Date: 2012-03-16
Type of information: Initiation of patient enrollment
phase: 2
Announcement: initiation of patient enrollment
Company: Oxford University (UK) Imperial College London (UK) The Edinburgh University (UK)
Product: cystic fibrosis (CF) gene included in a plasmid and administered via a nebulizer
Action
mechanism: gene therapy
Disease: cystic fibrosis
Therapeutic area: Rare diseases - Genetic diseases
Country: UK
Trial
details: The phase II clinical trial will involve 130 cystic fibrosis patients using an inhaler to breathe in a working copy of the cystic fibrosis gene once a month for a year. Patients will receive the treatment by inhaling molecules of DNA wrapped in fat globules that deliver the replacement gene into the cells in the lung lining. Half the participants will receive the real treatment and half a placebo in a double-blind study. Patients aged 12 and over at Royal Brompton Hospital, London and Western General and Royal Hospital for Sick Children in Edinburgh, will receive one dose a month for one year. Over 30 patients have each received a single dose of the gene therapy in the Consortium’s previous studies, looking at how effective the therapy is at replacing the protein encoded by the defective CF gene.
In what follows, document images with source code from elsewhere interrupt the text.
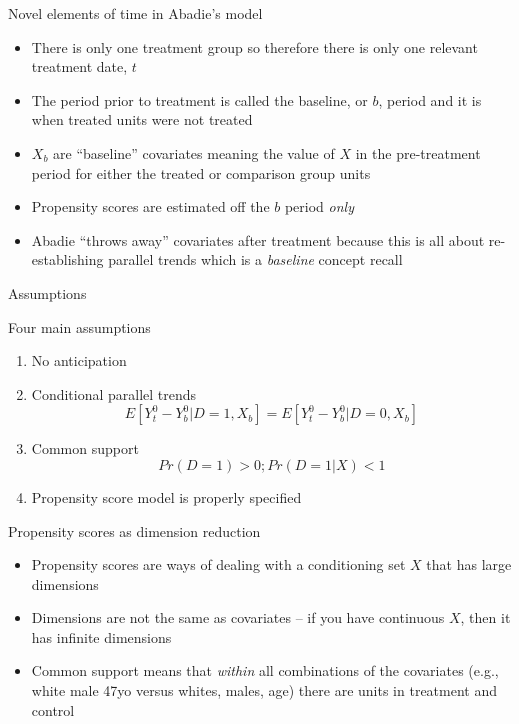 \documentclass{beamer}
\begin{document}
\begin{frame}{Novel elements of time in Abadie's model}

\begin{itemize}
\item There is only one treatment group so therefore there is only one relevant treatment date, $t$
\item The period prior to treatment is called the baseline, or $b$, period and it is when treated units were not treated
\item $X_b$ are ``baseline'' covariates meaning the value of $X$ in the pre-treatment period for either the treated or comparison group units
\item Propensity scores are estimated off the $b$ period \emph{only}
\item Abadie ``throws away'' covariates after treatment because this is all about re-establishing parallel trends which is a \emph{baseline} concept recall
\end{itemize}

\end{frame}

\begin{frame}{Assumptions}

Four main assumptions

\begin{enumerate}
\item No anticipation
\item Conditional parallel trends $$E[Y^0_t - Y^0_b|D=1,X_b] = E[Y^0_t - Y^0_b | D=0, X_b]$$
\item Common support $$Pr(D=1)>0; Pr(D=1|X)<1$$
\item Propensity score model is properly specified
\end{enumerate}

\end{frame}

\begin{frame}{Propensity scores as dimension reduction}

\begin{itemize}

\item Propensity scores are ways of dealing with a conditioning set $X$ that has large dimensions
\item Dimensions are not the same as covariates -- if you have continuous $X$, then it has infinite dimensions
\item Common support means that \emph{within} all combinations of the covariates (e.g., white male 47yo versus whites, males, age) there are units in treatment and control

\end{itemize}

\end{frame}
\end{document}
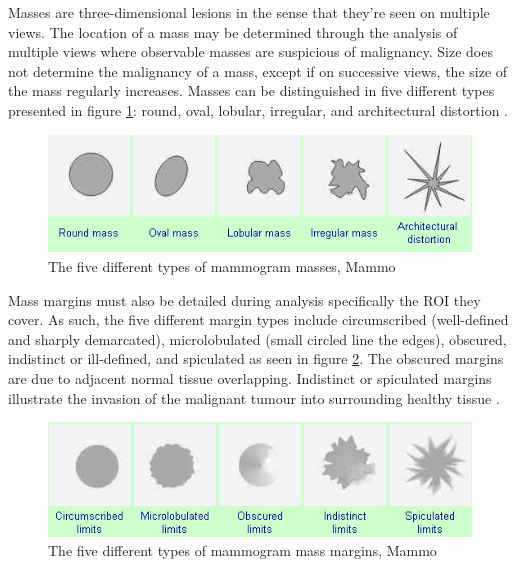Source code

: 	Masses are three-dimensional lesions in the sense that they're seen on multiple views. The location of a mass may be determined through the analysis of multiple views where observable masses are suspicious of malignancy. Size does not determine the malignancy of a mass, except if on successive views, the size of the mass regularly increases. Masses can be distinguished in five different types presented in figure \ref{fig:mammogramMassTypes}: round, oval, lobular, irregular, and architectural distortion  \cite{mammogramMass}.

\begin{figure}[h]
	\centering
  	\includegraphics[scale=0.8]{images/mammogramMassTypes.png}
	 \caption{The five different types of mammogram masses, Mammo}
  	\label{fig:mammogramMassTypes}
\end{figure}

	Mass margins must also be detailed during analysis specifically the ROI they cover. As such, the five different margin types include circumscribed (well-defined and sharply demarcated), microlobulated (small circled line the edges), obscured, indistinct or ill-defined, and spiculated as seen in figure \ref{fig:mammogramMargin}. The obscured margins are due to adjacent normal tissue overlapping. Indistinct or spiculated margins illustrate the invasion of the malignant tumour into surrounding healthy tissue \cite{mammogramMass}.

\begin{figure}[h]
	\centering
  	\includegraphics[scale=0.8]{images/mammogramMargin.png}
	 \caption{The five different types of mammogram mass margins, Mammo}
  	\label{fig:mammogramMargin}
\end{figure}

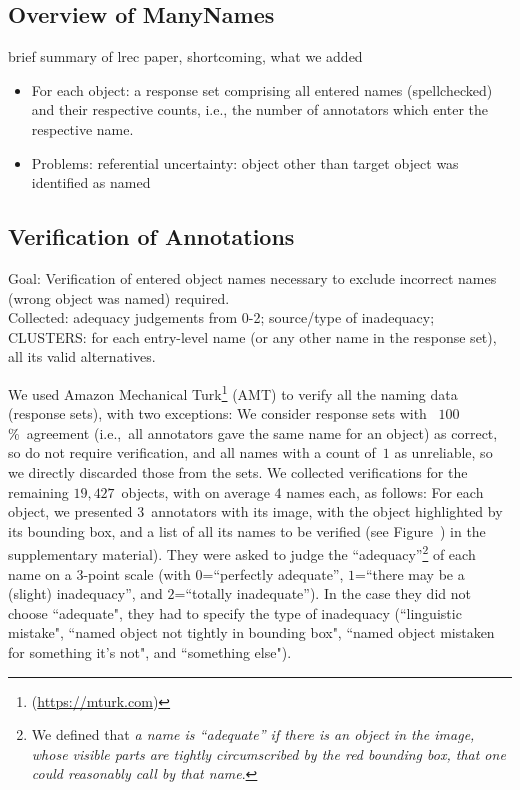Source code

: \subsection{Overview of ManyNames}
\label{sect:mn_overview}

brief summary of lrec paper, shortcoming, what we added

\begin{itemize}
	\item For each object: a response set comprising all entered names (spellchecked) and their respective counts, i.e., the number of annotators which enter the respective name.
	\item Problems: referential uncertainty: object other than target object was  identified as named
\end{itemize}

\subsection{Verification of Annotations}
\label{sect:mn_verification}
Goal: Verification of entered object names necessary to exclude incorrect names (wrong object was named) required. \\
Collected: adequacy judgements from 0-2; source/type of inadequacy; CLUSTERS: for each entry-level name (or any other name in the response set), all its valid alternatives.

We used Amazon Mechanical Turk\footnote{(\url{https://mturk.com})} (AMT) to verify all the \mn naming data (response sets), with two exceptions: We consider response sets with ~$100$\%~agreement (i.e.,~all annotators gave the same name for an object) as correct, so do not require verification, and all names with a count of~$1$ as unreliable, so we directly discarded those from the sets.
We collected verifications for the remaining $19,427$~objects, with on average $4$ names each, as follows: 
For each object, we presented $3$~annotators with its image, with the object highlighted by its bounding box, and a list of all its names to be verified (see Figure~) in the supplementary material).
They were asked to judge the ``adequacy''\footnote{We defined that \textit{a name is   ``adequate'' if there is an object in the image, whose visible parts are tightly circumscribed by the red bounding box, that one could reasonably call by that name}.} of each name on a 3-point scale (with $0$=``perfectly adequate'', $1$=``there may be a (slight) inadequacy'', and $2$=``totally inadequate''). 
In the case they did not choose ``adequate", they had to specify the type of inadequacy (``linguistic mistake", ``named object not tightly in bounding box",  ``named object mistaken for something it's not", and ``something else").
By delivering multiple doses over the course of a year, the researchers aim to determine whether the therapy can improve symptoms for CF patients.
Latest
news: A consortium of researchers from Oxford University, Imperial College London and the University of Edinburgh will start enrolling patients on the trial this month. The trial will go ahead thanks to £3 million in funding from the Medical Research Council (MRC) and the National Institute for Health Research (NIHR) that is announced today. Additional laboratory studies to develop a potentially more efficient delivery method for the gene therapy will receive a further £1.2 million in support from the MRC. This second, lab-based study will investigate a more advanced version of the therapy using a modified virus to carry the replacement gene into the lungs, which could in future lead to a more efficient delivery mechanism.
The outcome of the phase II trial will be known in spring 2014 and regular progress reports will be posted on the UK Cystic Fibrosis Gene Therapy Consortium’s website.